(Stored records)

# # #

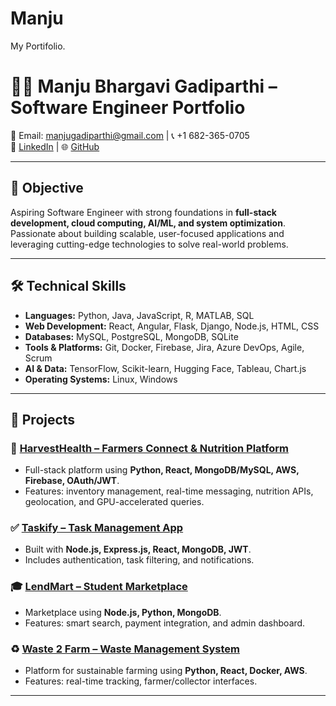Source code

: # Manju
My Portifolio.
# 👩‍💻 Manju Bhargavi Gadiparthi – Software Engineer Portfolio

📧 Email: manjugadiparthi@gmail.com | 📞 +1 682-365-0705  
🔗 [LinkedIn](https://www.linkedin.com/in/manju-gadiparthi-6818a52a6/) | 🌐 [GitHub](https://github.com/YOURUSERNAME)

---

## 🎯 Objective
Aspiring Software Engineer with strong foundations in **full-stack development, cloud computing, AI/ML, and system optimization**. Passionate about building scalable, user-focused applications and leveraging cutting-edge technologies to solve real-world problems.

---

## 🛠 Technical Skills
- **Languages:** Python, Java, JavaScript, R, MATLAB, SQL  
- **Web Development:** React, Angular, Flask, Django, Node.js, HTML, CSS  
- **Databases:** MySQL, PostgreSQL, MongoDB, SQLite  
- **Tools & Platforms:** Git, Docker, Firebase, Jira, Azure DevOps, Agile, Scrum  
- **AI & Data:** TensorFlow, Scikit-learn, Hugging Face, Tableau, Chart.js  
- **Operating Systems:** Linux, Windows  

---

## 🚀 Projects

### 🌱 [HarvestHealth – Farmers Connect & Nutrition Platform](./HarvestHealth)
- Full-stack platform using **Python, React, MongoDB/MySQL, AWS, Firebase, OAuth/JWT**.  
- Features: inventory management, real-time messaging, nutrition APIs, geolocation, and GPU-accelerated queries.  

### ✅ [Taskify – Task Management App](./Taskify)
- Built with **Node.js, Express.js, React, MongoDB, JWT**.  
- Includes authentication, task filtering, and notifications.  

### 🎓 [LendMart – Student Marketplace](./LendMart)
- Marketplace using **Node.js, Python, MongoDB**.  
- Features: smart search, payment integration, and admin dashboard.  

### ♻️ [Waste 2 Farm – Waste Management System](./Waste2Farm)
- Platform for sustainable farming using **Python, React, Docker, AWS**.  
- Features: real-time tracking, farmer/collector interfaces.  

---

# # #

| Instructions for the task |
Copy out the lines of the data where the word "MongoDB" can be found.

| Exercise output |
- **Databases:** MySQL, PostgreSQL, MongoDB, SQLite  
- Full-stack platform using **Python, React, MongoDB/MySQL, AWS, Firebase, OAuth/JWT**.  
- Built with **Node.js, Express.js, React, MongoDB, JWT**.  
- Marketplace using **Node.js, Python, MongoDB**.  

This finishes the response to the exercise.